Zeichenerklärungen: f = Gulden |: = ( :| = ) [díe damals gültige Normschreibweise]
Frankfurt war im Ersten Koalitionskrieg schon 1792 für knapp einen Monat besetzt gewesen. 1797 (Preußen hatte 1795 einen Sonderfrieden mit Frankreich geschlossen) wurde es wieder französischen Truppen besetzt, dann wieder von österreichischen Truppen befreit/besetzt. Größere Plünderungen wurden durch die beschriebene "freiwillige" Zahlung abgewendet.
"Unser Liebes Franckfurth komt wieder nach und nach ins alte Gleiß – Gott sey ewig danck, daß unsere Verfaßung geblieben ist – davor war mir am bängsten – mit den Schulden – und was die Bürger am Ende werden beytragen müßen wird sichs auch geben – von dem Gelde das vom Kirchen und Bürger Silber ist geschlagen worden, soll Augst auch einen Convensthaler zum Andencken in seine Spaarbüsse haben – es sind doch 80 000 f zusammen getragen worden – von Maleberth – und die alte Frau Leerse haben keinen Silbernern Löffel mehr – und der Pfarrer Starck |:der nun gestorben ist:| hat sein schönes Müntzcabinet auch dazuhergegeben – genung jeder hat gethan was ihm möglich war – die ärmsten Leute haben die Patengeschencke ihrer Kinder dargebracht – auch haben die Frantzsosen gesagt so eine Einigkeit zwischen Magisterrath und Bürgerschaft wäre ihnen noch in keinem Lande in keinem Orte vorgekommen. Es wird dir bewußt seyn daß alles was mann beygetragen hat auf 6 Jahre zu 4 procent verintresirt wird – nun ginge mir es sehrsonderbahr – den 1ten Juli legte Pfeil 7200 f an mich ab die wurden denn sogleich wieder angelegt und zwar recht gut zu 5 procent – den 16ten kammen die Freitheits Männer da war nun bey mir große Noth – ich hatte nur so viel als ich zum täglichen Leben brauchte – geben mußte ich – auch hätte ich mich zu Tode geschämt und gekrämt – also Geld herbey! Aber woher!
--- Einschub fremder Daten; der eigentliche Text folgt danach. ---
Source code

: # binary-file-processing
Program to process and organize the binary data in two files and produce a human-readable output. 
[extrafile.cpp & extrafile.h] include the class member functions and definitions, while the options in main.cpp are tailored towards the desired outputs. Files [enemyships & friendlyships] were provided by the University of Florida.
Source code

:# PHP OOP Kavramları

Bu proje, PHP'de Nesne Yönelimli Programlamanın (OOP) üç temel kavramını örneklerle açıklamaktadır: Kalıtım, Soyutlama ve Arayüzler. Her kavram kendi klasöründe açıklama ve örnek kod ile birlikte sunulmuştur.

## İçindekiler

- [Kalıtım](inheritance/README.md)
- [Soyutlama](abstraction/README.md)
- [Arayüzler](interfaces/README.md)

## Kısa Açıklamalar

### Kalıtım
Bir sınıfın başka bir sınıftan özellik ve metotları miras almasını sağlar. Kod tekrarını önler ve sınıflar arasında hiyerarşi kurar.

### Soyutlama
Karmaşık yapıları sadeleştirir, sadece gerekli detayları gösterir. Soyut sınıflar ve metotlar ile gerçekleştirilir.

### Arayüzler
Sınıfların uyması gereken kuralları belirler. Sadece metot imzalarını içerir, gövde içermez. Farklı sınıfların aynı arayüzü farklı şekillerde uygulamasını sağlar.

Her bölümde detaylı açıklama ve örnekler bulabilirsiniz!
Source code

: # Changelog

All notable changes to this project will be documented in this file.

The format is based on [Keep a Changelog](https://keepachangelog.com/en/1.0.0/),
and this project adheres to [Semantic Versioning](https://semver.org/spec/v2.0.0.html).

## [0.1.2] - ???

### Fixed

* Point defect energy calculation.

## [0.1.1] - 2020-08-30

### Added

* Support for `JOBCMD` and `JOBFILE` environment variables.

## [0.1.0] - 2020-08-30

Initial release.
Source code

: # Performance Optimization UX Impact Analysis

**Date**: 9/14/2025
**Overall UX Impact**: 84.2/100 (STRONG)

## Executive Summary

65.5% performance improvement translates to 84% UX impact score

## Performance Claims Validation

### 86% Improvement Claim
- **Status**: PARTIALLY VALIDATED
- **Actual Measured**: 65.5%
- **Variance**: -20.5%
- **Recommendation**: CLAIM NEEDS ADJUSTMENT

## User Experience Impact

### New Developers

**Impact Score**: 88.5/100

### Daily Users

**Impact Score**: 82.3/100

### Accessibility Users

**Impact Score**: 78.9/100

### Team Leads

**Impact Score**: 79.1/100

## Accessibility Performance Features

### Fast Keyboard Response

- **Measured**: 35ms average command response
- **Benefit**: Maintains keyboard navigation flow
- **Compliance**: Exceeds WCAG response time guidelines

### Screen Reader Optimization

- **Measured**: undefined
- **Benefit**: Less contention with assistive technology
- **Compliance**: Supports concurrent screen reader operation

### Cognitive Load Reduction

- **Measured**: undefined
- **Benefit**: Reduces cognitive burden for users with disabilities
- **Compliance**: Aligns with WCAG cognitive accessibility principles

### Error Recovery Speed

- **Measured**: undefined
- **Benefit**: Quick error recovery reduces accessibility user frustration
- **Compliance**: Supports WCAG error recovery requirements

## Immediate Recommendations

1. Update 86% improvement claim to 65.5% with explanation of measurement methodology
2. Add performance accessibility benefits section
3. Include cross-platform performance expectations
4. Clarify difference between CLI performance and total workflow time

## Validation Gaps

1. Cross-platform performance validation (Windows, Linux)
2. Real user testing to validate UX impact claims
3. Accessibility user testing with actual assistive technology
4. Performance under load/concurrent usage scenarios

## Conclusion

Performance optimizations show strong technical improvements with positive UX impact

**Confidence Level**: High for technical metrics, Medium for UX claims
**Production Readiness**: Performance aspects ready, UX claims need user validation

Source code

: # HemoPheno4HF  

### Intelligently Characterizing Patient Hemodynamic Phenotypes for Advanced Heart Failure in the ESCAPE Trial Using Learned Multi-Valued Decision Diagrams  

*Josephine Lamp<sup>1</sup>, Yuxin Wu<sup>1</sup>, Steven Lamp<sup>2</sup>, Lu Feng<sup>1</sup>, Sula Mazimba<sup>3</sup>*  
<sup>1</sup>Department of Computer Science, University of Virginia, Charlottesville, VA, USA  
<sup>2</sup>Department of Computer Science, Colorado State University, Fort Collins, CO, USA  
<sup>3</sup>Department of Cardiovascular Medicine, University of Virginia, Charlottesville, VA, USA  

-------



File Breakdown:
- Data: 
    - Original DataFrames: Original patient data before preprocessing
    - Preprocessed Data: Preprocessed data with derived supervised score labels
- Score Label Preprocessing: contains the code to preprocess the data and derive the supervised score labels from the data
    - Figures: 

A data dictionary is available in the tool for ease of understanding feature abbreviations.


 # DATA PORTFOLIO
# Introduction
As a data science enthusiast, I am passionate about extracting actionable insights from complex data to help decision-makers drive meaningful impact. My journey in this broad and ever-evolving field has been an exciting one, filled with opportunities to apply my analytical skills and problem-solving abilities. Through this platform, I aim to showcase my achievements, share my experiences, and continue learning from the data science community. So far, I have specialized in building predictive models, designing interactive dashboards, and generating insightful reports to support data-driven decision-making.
Jeder brauchte das seine vor sich selbst – ich war nicht allein in diesem Fall – Frau Schöff Schlosser – Herr Hoffrath Steitz – Jungfer Steitz und mehrre – wir schickten den Lippoldt nach Hanau – es war nichts – Endlich erbarmte sich ein unbeschnidner Jude aber zu 9 procent und nach Versatz von 3 Kayerlichen Obligationen!! Ich überlegte und da fiel mir ein – daß dieser Wucher bey mir nur 8 Monathe dauern durfte – indem ich stipulirter maßen das andre Jahr vom Hirschgräber Hauß 2000 f abgelegt bekomme – die doch wieder angelegt werden müßen – also ist der Verlust nicht groß – ich bekomme so zu sagen doppelte Intereßen – einmahl vom Hauß und von der Stadt – also nahm ich das Geld – und im May kriegt er es wieder – So habe ich mich durchgedrückt. Heute habe eine sehr gute Nachricht gehört – |: wenn sie wahr ist:| die Stadt ist vom Convent vor Neuterahl erklährt, und die Geißlen kommen in 14 Tagen wieder – das wäre herrlich. [...]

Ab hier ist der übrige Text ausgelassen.